## [What is being asked]
Every record that follows should be copied exactly. No picture belongs in the copy.
### Material for this exercise ###
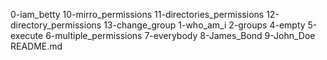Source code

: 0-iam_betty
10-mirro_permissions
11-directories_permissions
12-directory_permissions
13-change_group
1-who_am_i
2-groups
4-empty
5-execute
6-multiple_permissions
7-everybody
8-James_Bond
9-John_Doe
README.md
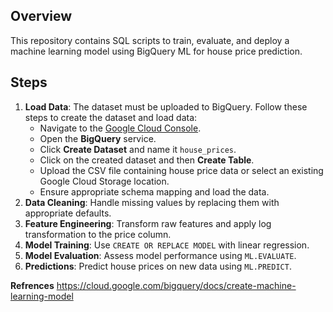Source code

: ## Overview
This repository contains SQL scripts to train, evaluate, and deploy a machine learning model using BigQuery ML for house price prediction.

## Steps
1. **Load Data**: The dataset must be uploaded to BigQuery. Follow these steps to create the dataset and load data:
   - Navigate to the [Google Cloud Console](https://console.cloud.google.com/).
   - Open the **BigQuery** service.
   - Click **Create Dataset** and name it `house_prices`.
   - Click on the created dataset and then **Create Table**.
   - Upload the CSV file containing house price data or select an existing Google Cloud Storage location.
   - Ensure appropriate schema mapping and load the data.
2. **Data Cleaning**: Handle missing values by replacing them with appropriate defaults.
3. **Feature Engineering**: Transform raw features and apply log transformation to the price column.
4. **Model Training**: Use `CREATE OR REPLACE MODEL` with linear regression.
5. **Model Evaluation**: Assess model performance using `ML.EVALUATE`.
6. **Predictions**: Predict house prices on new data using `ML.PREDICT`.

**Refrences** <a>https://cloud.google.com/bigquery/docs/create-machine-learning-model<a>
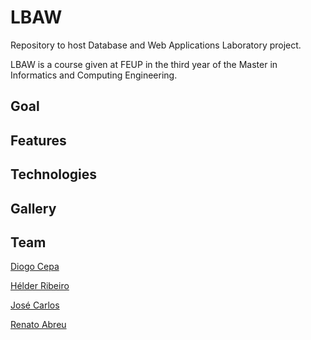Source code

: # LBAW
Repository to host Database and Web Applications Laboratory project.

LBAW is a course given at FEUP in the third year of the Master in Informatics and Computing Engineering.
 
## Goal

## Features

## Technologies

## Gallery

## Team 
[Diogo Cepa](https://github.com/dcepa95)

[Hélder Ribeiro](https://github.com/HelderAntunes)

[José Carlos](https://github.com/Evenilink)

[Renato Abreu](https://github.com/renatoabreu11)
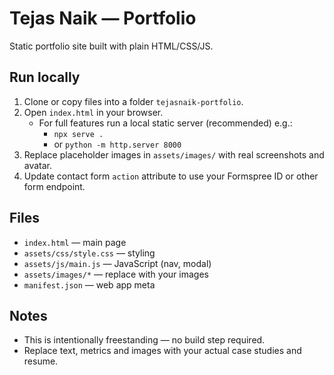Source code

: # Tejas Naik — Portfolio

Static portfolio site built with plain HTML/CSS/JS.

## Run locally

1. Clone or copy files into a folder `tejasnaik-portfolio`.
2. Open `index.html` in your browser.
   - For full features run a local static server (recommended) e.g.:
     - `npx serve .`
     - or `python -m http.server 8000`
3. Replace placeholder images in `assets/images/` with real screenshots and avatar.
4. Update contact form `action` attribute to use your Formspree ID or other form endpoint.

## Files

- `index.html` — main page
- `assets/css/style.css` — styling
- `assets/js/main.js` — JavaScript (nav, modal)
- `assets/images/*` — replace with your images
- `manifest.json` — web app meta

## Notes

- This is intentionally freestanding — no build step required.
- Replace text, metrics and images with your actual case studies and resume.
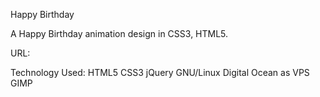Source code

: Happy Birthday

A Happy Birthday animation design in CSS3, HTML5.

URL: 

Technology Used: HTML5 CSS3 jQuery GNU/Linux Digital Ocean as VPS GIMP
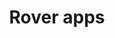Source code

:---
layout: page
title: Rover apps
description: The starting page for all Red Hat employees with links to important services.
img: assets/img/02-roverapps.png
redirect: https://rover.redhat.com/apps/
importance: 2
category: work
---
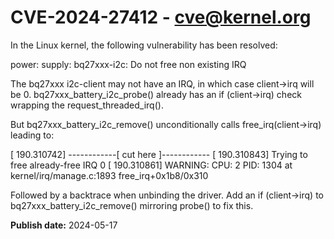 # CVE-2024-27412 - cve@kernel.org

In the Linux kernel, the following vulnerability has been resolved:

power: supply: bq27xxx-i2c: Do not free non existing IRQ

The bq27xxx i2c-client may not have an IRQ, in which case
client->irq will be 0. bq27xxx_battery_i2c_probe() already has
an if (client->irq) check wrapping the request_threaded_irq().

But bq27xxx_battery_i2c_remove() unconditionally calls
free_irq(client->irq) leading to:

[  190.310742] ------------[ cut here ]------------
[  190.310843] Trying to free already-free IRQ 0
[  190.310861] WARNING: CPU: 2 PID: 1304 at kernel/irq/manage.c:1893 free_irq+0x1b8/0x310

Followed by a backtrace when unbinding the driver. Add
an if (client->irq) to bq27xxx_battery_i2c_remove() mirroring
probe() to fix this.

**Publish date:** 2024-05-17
###
## [Finished exercise]
Source code

: 0-iam_betty
10-mirro_permissions
11-directories_permissions
12-directory_permissions
13-change_group
1-who_am_i
2-groups
4-empty
5-execute
6-multiple_permissions
7-everybody
8-James_Bond
9-John_Doe
README.md
Source code

: ## Overview
This repository contains SQL scripts to train, evaluate, and deploy a machine learning model using BigQuery ML for house price prediction.

## Steps
1. **Load Data**: The dataset must be uploaded to BigQuery. Follow these steps to create the dataset and load data:
   - Navigate to the [Google Cloud Console](https://console.cloud.google.com/).
   - Open the **BigQuery** service.
   - Click **Create Dataset** and name it `house_prices`.
   - Click on the created dataset and then **Create Table**.
   - Upload the CSV file containing house price data or select an existing Google Cloud Storage location.
   - Ensure appropriate schema mapping and load the data.
2. **Data Cleaning**: Handle missing values by replacing them with appropriate defaults.
3. **Feature Engineering**: Transform raw features and apply log transformation to the price column.
4. **Model Training**: Use `CREATE OR REPLACE MODEL` with linear regression.
5. **Model Evaluation**: Assess model performance using `ML.EVALUATE`.
6. **Predictions**: Predict house prices on new data using `ML.PREDICT`.

**Refrences** <a>https://cloud.google.com/bigquery/docs/create-machine-learning-model<a>
Source code

: # LBAW
Repository to host Database and Web Applications Laboratory project.

LBAW is a course given at FEUP in the third year of the Master in Informatics and Computing Engineering.
 
## Goal

## Features

## Technologies

## Gallery

## Team 
[Diogo Cepa](https://github.com/dcepa95)

[Hélder Ribeiro](https://github.com/HelderAntunes)

[José Carlos](https://github.com/Evenilink)

[Renato Abreu](https://github.com/renatoabreu11)
Source code

: # Tejas Naik — Portfolio

Static portfolio site built with plain HTML/CSS/JS.

## Run locally

1. Clone or copy files into a folder `tejasnaik-portfolio`.
2. Open `index.html` in your browser.
   - For full features run a local static server (recommended) e.g.:
     - `npx serve .`
     - or `python -m http.server 8000`
3. Replace placeholder images in `assets/images/` with real screenshots and avatar.
4. Update contact form `action` attribute to use your Formspree ID or other form endpoint.

## Files

- `index.html` — main page
- `assets/css/style.css` — styling
- `assets/js/main.js` — JavaScript (nav, modal)
- `assets/images/*` — replace with your images
- `manifest.json` — web app meta

## Notes

- This is intentionally freestanding — no build step required.
- Replace text, metrics and images with your actual case studies and resume.
Source code

: Happy Birthday

A Happy Birthday animation design in CSS3, HTML5.

URL: 

Technology Used: HTML5 CSS3 jQuery GNU/Linux Digital Ocean as VPS GIMP
Source code

:---
layout: page
title: Rover apps
description: The starting page for all Red Hat employees with links to important services.
img: assets/img/02-roverapps.png
redirect: https://rover.redhat.com/apps/
importance: 2
category: work
---
 # CVE-2024-27412 - cve@kernel.org

In the Linux kernel, the following vulnerability has been resolved:

power: supply: bq27xxx-i2c: Do not free non existing IRQ

The bq27xxx i2c-client may not have an IRQ, in which case
client->irq will be 0. bq27xxx_battery_i2c_probe() already has
an if (client->irq) check wrapping the request_threaded_irq().

But bq27xxx_battery_i2c_remove() unconditionally calls
free_irq(client->irq) leading to:

[  190.310742] ------------[ cut here ]------------
[  190.310843] Trying to free already-free IRQ 0
[  190.310861] WARNING: CPU: 2 PID: 1304 at kernel/irq/manage.c:1893 free_irq+0x1b8/0x310

Followed by a backtrace when unbinding the driver. Add
an if (client->irq) to bq27xxx_battery_i2c_remove() mirroring
probe() to fix this.

**Publish date:** 2024-05-17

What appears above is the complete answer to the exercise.